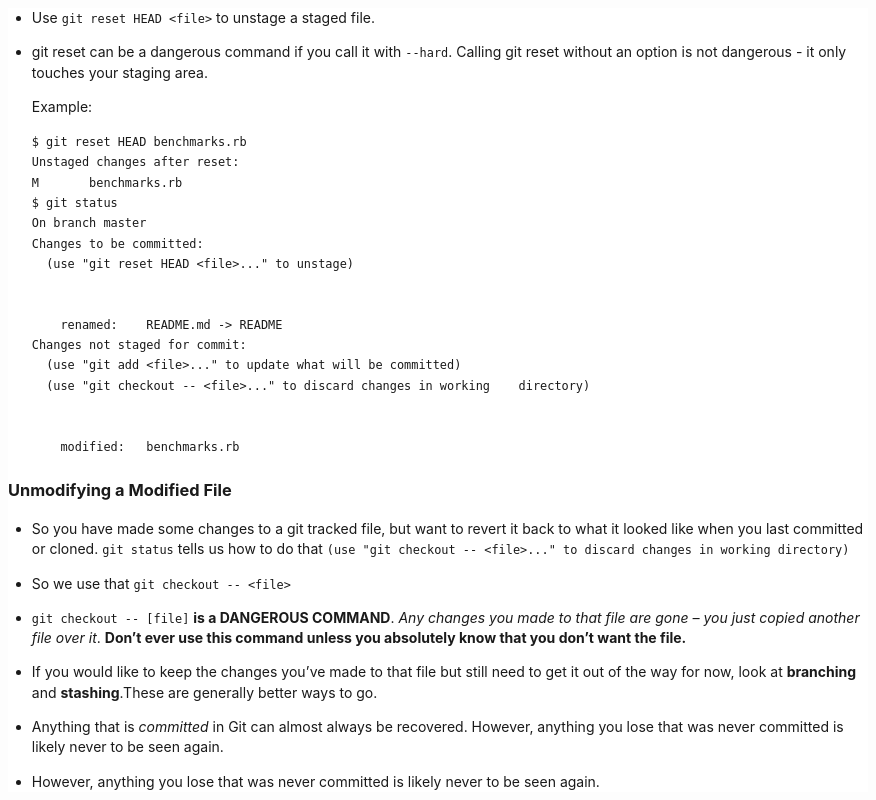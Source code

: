 
* Use `git reset HEAD <file>` to unstage a staged file.

* git reset can be a dangerous command if you call it with `--hard`. Calling git reset without an option is not dangerous - it only touches your staging area.

	Example:

	```
	$ git reset HEAD benchmarks.rb
	Unstaged changes after reset:
	M       benchmarks.rb
	$ git status
	On branch master
	Changes to be committed:
	  (use "git reset HEAD <file>..." to unstage)
	
	
		renamed:    README.md -> README
	Changes not staged for commit:
	  (use "git add <file>..." to update what will be committed)
	  (use "git checkout -- <file>..." to discard changes in working 	directory)


		modified:	benchmarks.rb
	```

### Unmodifying a Modified File


* So you have made some changes to a git tracked file, but want to revert it back to what it looked like when you last committed or cloned. `git status` tells us how to do that `(use "git checkout -- <file>..." to discard changes in working directory)`

* So we use that `git checkout -- <file>`

* `git checkout -- [file]` **is a DANGEROUS COMMAND**. *Any changes you made to that file are gone – you just copied another file over it*. **Don’t ever use this command unless you absolutely know that you don’t want the file.**

* If you would like to keep the changes you’ve made to that file but still need to get it out of the way for now, look at **branching** and **stashing**.These are generally better ways to go.

* Anything that is *committed* in Git can almost always be recovered. However, anything you lose that was never committed is likely never to be seen again.

* However, anything you lose that was never committed is likely never to be seen again.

===

# Goal of the exercise
Leave the pictures out. Repeat every entry above exactly.

# Written answer
Source code

: 
* Use `git reset HEAD <file>` to unstage a staged file.

* git reset can be a dangerous command if you call it with `--hard`. Calling git reset without an option is not dangerous - it only touches your staging area.

	Example:

	```
	$ git reset HEAD benchmarks.rb
	Unstaged changes after reset:
	M       benchmarks.rb
	$ git status
	On branch master
	Changes to be committed:
	  (use "git reset HEAD <file>..." to unstage)
	
	
		renamed:    README.md -> README
	Changes not staged for commit:
	  (use "git add <file>..." to update what will be committed)
	  (use "git checkout -- <file>..." to discard changes in working 	directory)


		modified:	benchmarks.rb
	```

### Unmodifying a Modified File


* So you have made some changes to a git tracked file, but want to revert it back to what it looked like when you last committed or cloned. `git status` tells us how to do that `(use "git checkout -- <file>..." to discard changes in working directory)`

* So we use that `git checkout -- <file>`

* `git checkout -- [file]` **is a DANGEROUS COMMAND**. *Any changes you made to that file are gone – you just copied another file over it*. **Don’t ever use this command unless you absolutely know that you don’t want the file.**

* If you would like to keep the changes you’ve made to that file but still need to get it out of the way for now, look at **branching** and **stashing**.These are generally better ways to go.

* Anything that is *committed* in Git can almost always be recovered. However, anything you lose that was never committed is likely never to be seen again.

* However, anything you lose that was never committed is likely never to be seen again.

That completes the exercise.